Date: 2026-06-08 Status: Approved design, ready for implementation plan Scope of this iteration: Author a HuggingFace worker Docker image (layered on the existing nodetool-core image), provide local build/run ergonomics, add a minimal authentication handshake to the worker, and validate the full UI → TS server → remote worker path locally (CPU-only). Cloud/GPU deployment is out of scope here and is captured as recorded constraints for a follow-up iteration.


1. Background and problem

NodeTool runs Python nodes through a worker process. Today the TypeScript server most commonly spawns a local worker over a stdio bridge (PythonStdioBridge, length-prefixed msgpack over stdin/stdout).

There is a second, already-built topology: the worker can run as a long-lived WebSocket server, and the TS server attaches to it remotely. The pieces that already exist:

What is missing, and what this iteration delivers:

  1. A HuggingFace worker image. HF nodes need a large ML stack (torch 2.9, diffusers, transformers, accelerate, bitsandbytes, sam2, …) and, in production, a GPU. No HF Dockerfile exists yet.
  2. Local run ergonomics to build the two layered images, run the worker, point the server at it, and validate a graph end-to-end.
  3. Authentication on the worker. The WebSocket worker currently has no auth: anyone who can reach the port can execute arbitrary nodes (remote code execution on the GPU). A minimal token handshake is required before the image can ever be exposed beyond localhost.

This is a packaging + wiring + auth task.

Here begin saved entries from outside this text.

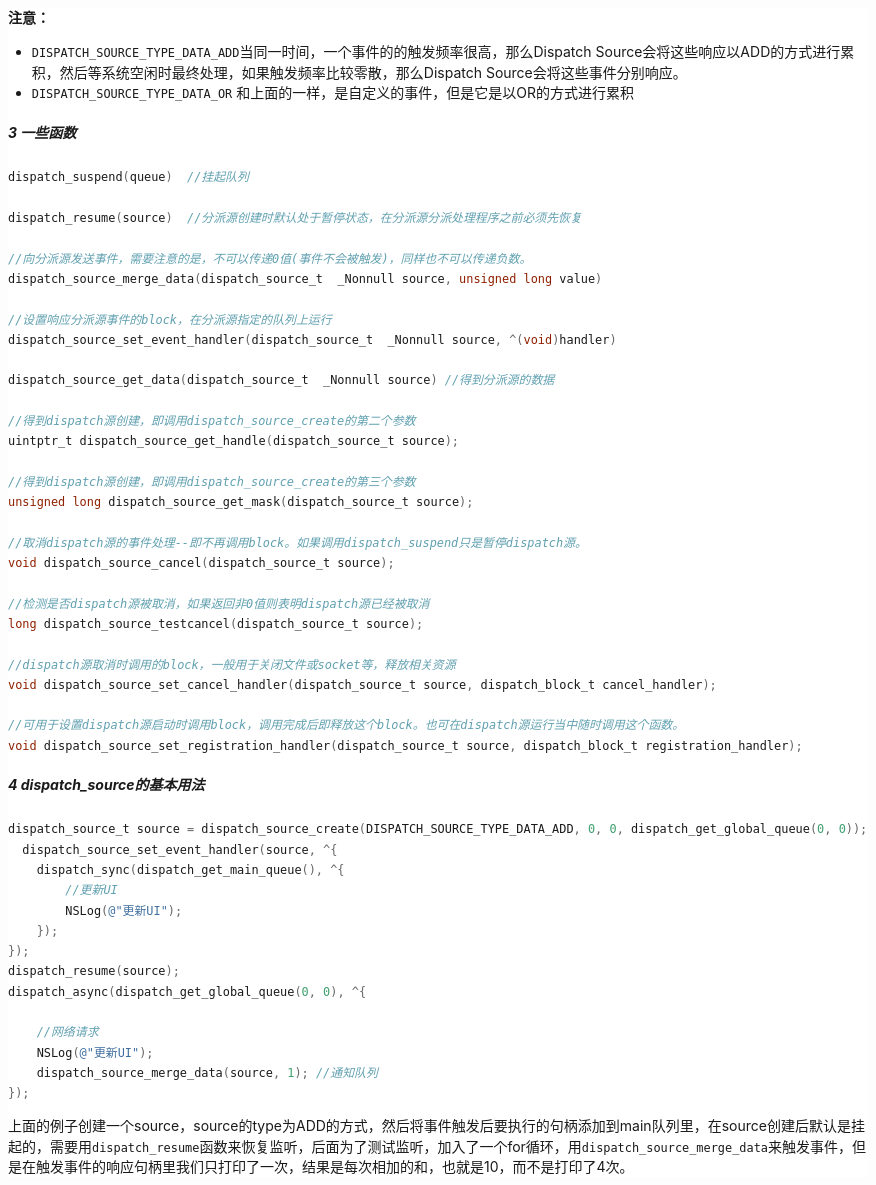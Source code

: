 **注意：**

- `DISPATCH_SOURCE_TYPE_DATA_ADD`当同一时间，一个事件的的触发频率很高，那么Dispatch Source会将这些响应以ADD的方式进行累积，然后等系统空闲时最终处理，如果触发频率比较零散，那么Dispatch Source会将这些事件分别响应。
- `DISPATCH_SOURCE_TYPE_DATA_OR` 和上面的一样，是自定义的事件，但是它是以OR的方式进行累积

##### 3 一些函数

```objective-c
dispatch_suspend(queue)  //挂起队列

dispatch_resume(source)  //分派源创建时默认处于暂停状态，在分派源分派处理程序之前必须先恢复

//向分派源发送事件，需要注意的是，不可以传递0值(事件不会被触发)，同样也不可以传递负数。
dispatch_source_merge_data(dispatch_source_t  _Nonnull source, unsigned long value)

//设置响应分派源事件的block，在分派源指定的队列上运行
dispatch_source_set_event_handler(dispatch_source_t  _Nonnull source, ^(void)handler) 

dispatch_source_get_data(dispatch_source_t  _Nonnull source) //得到分派源的数据

//得到dispatch源创建，即调用dispatch_source_create的第二个参数
uintptr_t dispatch_source_get_handle(dispatch_source_t source); 

//得到dispatch源创建，即调用dispatch_source_create的第三个参数
unsigned long dispatch_source_get_mask(dispatch_source_t source); 

//取消dispatch源的事件处理--即不再调用block。如果调用dispatch_suspend只是暂停dispatch源。
void dispatch_source_cancel(dispatch_source_t source); 

//检测是否dispatch源被取消，如果返回非0值则表明dispatch源已经被取消
long dispatch_source_testcancel(dispatch_source_t source); 

//dispatch源取消时调用的block，一般用于关闭文件或socket等，释放相关资源
void dispatch_source_set_cancel_handler(dispatch_source_t source, dispatch_block_t cancel_handler); 

//可用于设置dispatch源启动时调用block，调用完成后即释放这个block。也可在dispatch源运行当中随时调用这个函数。
void dispatch_source_set_registration_handler(dispatch_source_t source, dispatch_block_t registration_handler); 
```

##### 4 dispatch_source的基本用法

```objective-c
dispatch_source_t source = dispatch_source_create(DISPATCH_SOURCE_TYPE_DATA_ADD, 0, 0, dispatch_get_global_queue(0, 0));
  dispatch_source_set_event_handler(source, ^{
    dispatch_sync(dispatch_get_main_queue(), ^{
        //更新UI
        NSLog(@"更新UI");
    });
});
dispatch_resume(source);
dispatch_async(dispatch_get_global_queue(0, 0), ^{

    //网络请求
    NSLog(@"更新UI");
    dispatch_source_merge_data(source, 1); //通知队列
});
```
上面的例子创建一个source，source的type为ADD的方式，然后将事件触发后要执行的句柄添加到main队列里，在source创建后默认是挂起的，需要用`dispatch_resume`函数来恢复监听，后面为了测试监听，加入了一个for循环，用`dispatch_source_merge_data`来触发事件，但是在触发事件的响应句柄里我们只打印了一次，结果是每次相加的和，也就是10，而不是打印了4次。
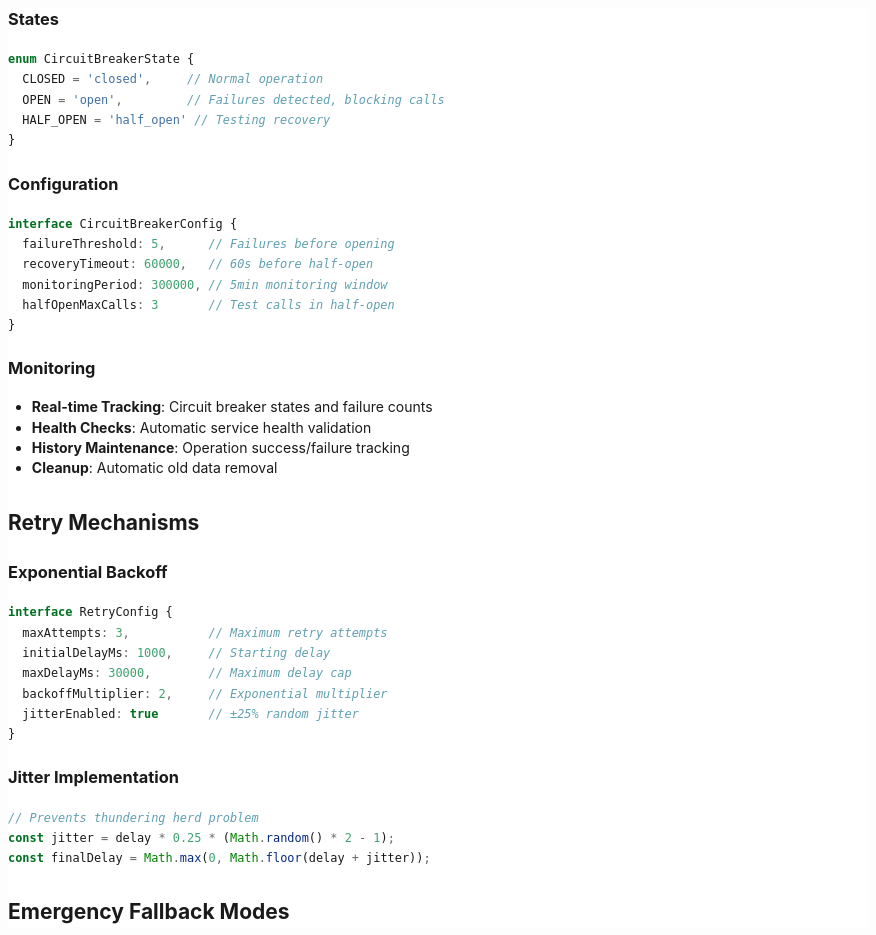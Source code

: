 ### States

```typescript
enum CircuitBreakerState {
  CLOSED = 'closed',     // Normal operation
  OPEN = 'open',         // Failures detected, blocking calls
  HALF_OPEN = 'half_open' // Testing recovery
}
```

### Configuration

```typescript
interface CircuitBreakerConfig {
  failureThreshold: 5,      // Failures before opening
  recoveryTimeout: 60000,   // 60s before half-open
  monitoringPeriod: 300000, // 5min monitoring window
  halfOpenMaxCalls: 3       // Test calls in half-open
}
```

### Monitoring

- **Real-time Tracking**: Circuit breaker states and failure counts
- **Health Checks**: Automatic service health validation
- **History Maintenance**: Operation success/failure tracking
- **Cleanup**: Automatic old data removal

## Retry Mechanisms

### Exponential Backoff

```typescript
interface RetryConfig {
  maxAttempts: 3,           // Maximum retry attempts
  initialDelayMs: 1000,     // Starting delay
  maxDelayMs: 30000,        // Maximum delay cap
  backoffMultiplier: 2,     // Exponential multiplier
  jitterEnabled: true       // ±25% random jitter
}
```

### Jitter Implementation

```typescript
// Prevents thundering herd problem
const jitter = delay * 0.25 * (Math.random() * 2 - 1);
const finalDelay = Math.max(0, Math.floor(delay + jitter));
```

## Emergency Fallback Modes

It is not a protocol change — the msgpack WebSocket protocol and the bridge already exist.


2. Goals / non-goals

Goals

Non-goals (this iteration)


3. Decisions (locked during brainstorming)

Decision Choice
Primary first target Local Docker (CPU-only validation on macOS)
What the iteration is about The HF worker image is the goal; core is the stepping stone
HF image base / CUDA strategy Layer on the core image + PyPI CUDA wheels (torch wheel bundles CUDA; host needs only the NVIDIA driver + container runtime)
“Done” boundary Dockerfile + local run + validation (no packages/deploy changes)
Package source Released PyPI packages (version via build-arg)
Worker auth Build NODETOOL_WORKER_TOKEN handshake now (worker + bridge)
Build wrappers Makefile in nodetool-huggingface
Validation Committed smoke DSL (SentenceSimilarity / all-MiniLM-L6-v2)

4. Architecture

4.1 Image layering

mambaorg/micromamba:jammy
        │  (nodetool-core/Dockerfile — exists)
        ▼
nodetool-core:local            FROM base; uv pip install nodetool-core==<NODETOOL_VERSION>
   EXPOSE 7777 / HEALTHCHECK / CMD ["python","-m","nodetool.worker","--host","0.0.0.0","--port","7777"]
        │  (nodetool-huggingface/Dockerfile — new)
        ▼
nodetool-hf:local              FROM ${CORE_IMAGE}; uv pip install nodetool-huggingface==<HF_VERSION>
   (EXPOSE / HEALTHCHECK / CMD inherited from core; HF has no worker module of its own)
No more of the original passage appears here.